Data records Block Start

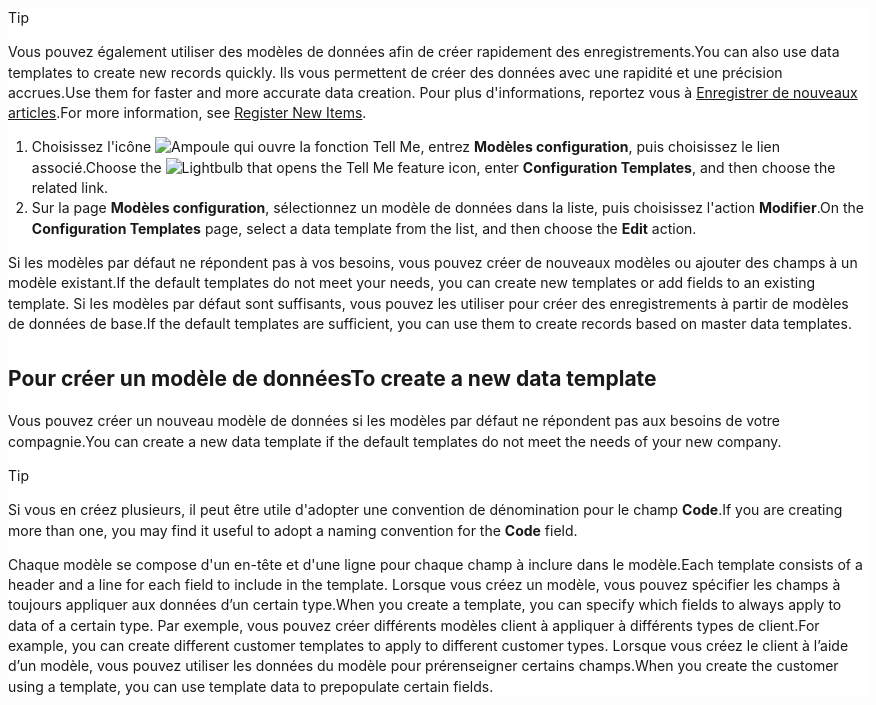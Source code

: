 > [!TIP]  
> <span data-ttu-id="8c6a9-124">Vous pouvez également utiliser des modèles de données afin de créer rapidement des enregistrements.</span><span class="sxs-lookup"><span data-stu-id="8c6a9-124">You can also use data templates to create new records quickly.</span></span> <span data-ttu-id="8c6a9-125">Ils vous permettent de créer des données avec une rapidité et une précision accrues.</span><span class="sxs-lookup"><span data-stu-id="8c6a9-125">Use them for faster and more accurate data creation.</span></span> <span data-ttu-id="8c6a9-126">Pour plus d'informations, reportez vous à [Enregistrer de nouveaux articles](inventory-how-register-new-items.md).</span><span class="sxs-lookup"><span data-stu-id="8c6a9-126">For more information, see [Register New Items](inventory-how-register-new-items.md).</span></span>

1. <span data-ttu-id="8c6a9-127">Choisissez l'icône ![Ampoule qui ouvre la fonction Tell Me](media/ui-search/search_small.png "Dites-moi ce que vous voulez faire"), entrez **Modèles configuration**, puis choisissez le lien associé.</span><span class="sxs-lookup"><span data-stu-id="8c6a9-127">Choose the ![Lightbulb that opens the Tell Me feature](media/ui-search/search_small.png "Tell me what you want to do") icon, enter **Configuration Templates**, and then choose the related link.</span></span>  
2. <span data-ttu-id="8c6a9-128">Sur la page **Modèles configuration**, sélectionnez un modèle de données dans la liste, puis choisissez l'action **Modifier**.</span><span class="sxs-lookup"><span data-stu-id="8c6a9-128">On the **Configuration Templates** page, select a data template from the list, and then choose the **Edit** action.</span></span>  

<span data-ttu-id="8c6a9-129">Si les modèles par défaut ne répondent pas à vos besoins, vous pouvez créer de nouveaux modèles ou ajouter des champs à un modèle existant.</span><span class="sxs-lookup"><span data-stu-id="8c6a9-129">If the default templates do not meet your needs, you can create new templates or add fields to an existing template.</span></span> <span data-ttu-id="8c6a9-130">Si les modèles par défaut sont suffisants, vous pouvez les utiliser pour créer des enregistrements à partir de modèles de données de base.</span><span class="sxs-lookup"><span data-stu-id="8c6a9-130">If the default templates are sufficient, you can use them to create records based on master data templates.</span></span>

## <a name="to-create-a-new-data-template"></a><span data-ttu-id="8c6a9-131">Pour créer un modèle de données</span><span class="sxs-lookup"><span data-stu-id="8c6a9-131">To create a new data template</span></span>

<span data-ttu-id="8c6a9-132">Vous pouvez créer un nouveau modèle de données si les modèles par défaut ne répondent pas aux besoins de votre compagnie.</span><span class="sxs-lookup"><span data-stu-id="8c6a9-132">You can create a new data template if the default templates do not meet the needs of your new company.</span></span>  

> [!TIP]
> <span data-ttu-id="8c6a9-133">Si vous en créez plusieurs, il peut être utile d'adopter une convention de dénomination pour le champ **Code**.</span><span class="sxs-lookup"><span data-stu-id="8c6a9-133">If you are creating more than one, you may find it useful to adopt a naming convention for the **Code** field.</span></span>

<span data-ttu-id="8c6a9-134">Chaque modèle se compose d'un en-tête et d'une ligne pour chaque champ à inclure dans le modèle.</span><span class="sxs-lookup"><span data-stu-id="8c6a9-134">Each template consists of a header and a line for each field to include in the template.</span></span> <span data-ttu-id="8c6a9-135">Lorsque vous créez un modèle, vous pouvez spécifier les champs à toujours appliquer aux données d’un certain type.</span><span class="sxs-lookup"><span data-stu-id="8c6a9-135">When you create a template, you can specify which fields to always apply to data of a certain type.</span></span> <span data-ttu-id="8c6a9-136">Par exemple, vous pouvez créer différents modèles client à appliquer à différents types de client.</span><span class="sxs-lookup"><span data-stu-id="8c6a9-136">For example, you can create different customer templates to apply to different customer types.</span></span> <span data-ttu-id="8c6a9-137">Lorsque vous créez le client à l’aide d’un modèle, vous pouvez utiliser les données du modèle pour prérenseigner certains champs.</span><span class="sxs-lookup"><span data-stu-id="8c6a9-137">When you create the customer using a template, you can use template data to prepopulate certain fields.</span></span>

Data records Block End

Work item: Copy exactly, and only, the lines from the first line of the material through the line that contains "the **Edit** action.</span></span>", both ends kept; no pictures.

Response to this exercise:
Source code

: > [!TIP]  
> <span data-ttu-id="8c6a9-124">Vous pouvez également utiliser des modèles de données afin de créer rapidement des enregistrements.</span><span class="sxs-lookup"><span data-stu-id="8c6a9-124">You can also use data templates to create new records quickly.</span></span> <span data-ttu-id="8c6a9-125">Ils vous permettent de créer des données avec une rapidité et une précision accrues.</span><span class="sxs-lookup"><span data-stu-id="8c6a9-125">Use them for faster and more accurate data creation.</span></span> <span data-ttu-id="8c6a9-126">Pour plus d'informations, reportez vous à [Enregistrer de nouveaux articles](inventory-how-register-new-items.md).</span><span class="sxs-lookup"><span data-stu-id="8c6a9-126">For more information, see [Register New Items](inventory-how-register-new-items.md).</span></span>

1. <span data-ttu-id="8c6a9-127">Choisissez l'icône ![Ampoule qui ouvre la fonction Tell Me](media/ui-search/search_small.png "Dites-moi ce que vous voulez faire"), entrez **Modèles configuration**, puis choisissez le lien associé.</span><span class="sxs-lookup"><span data-stu-id="8c6a9-127">Choose the ![Lightbulb that opens the Tell Me feature](media/ui-search/search_small.png "Tell me what you want to do") icon, enter **Configuration Templates**, and then choose the related link.</span></span>  
2. <span data-ttu-id="8c6a9-128">Sur la page **Modèles configuration**, sélectionnez un modèle de données dans la liste, puis choisissez l'action **Modifier**.</span><span class="sxs-lookup"><span data-stu-id="8c6a9-128">On the **Configuration Templates** page, select a data template from the list, and then choose the **Edit** action.</span></span>  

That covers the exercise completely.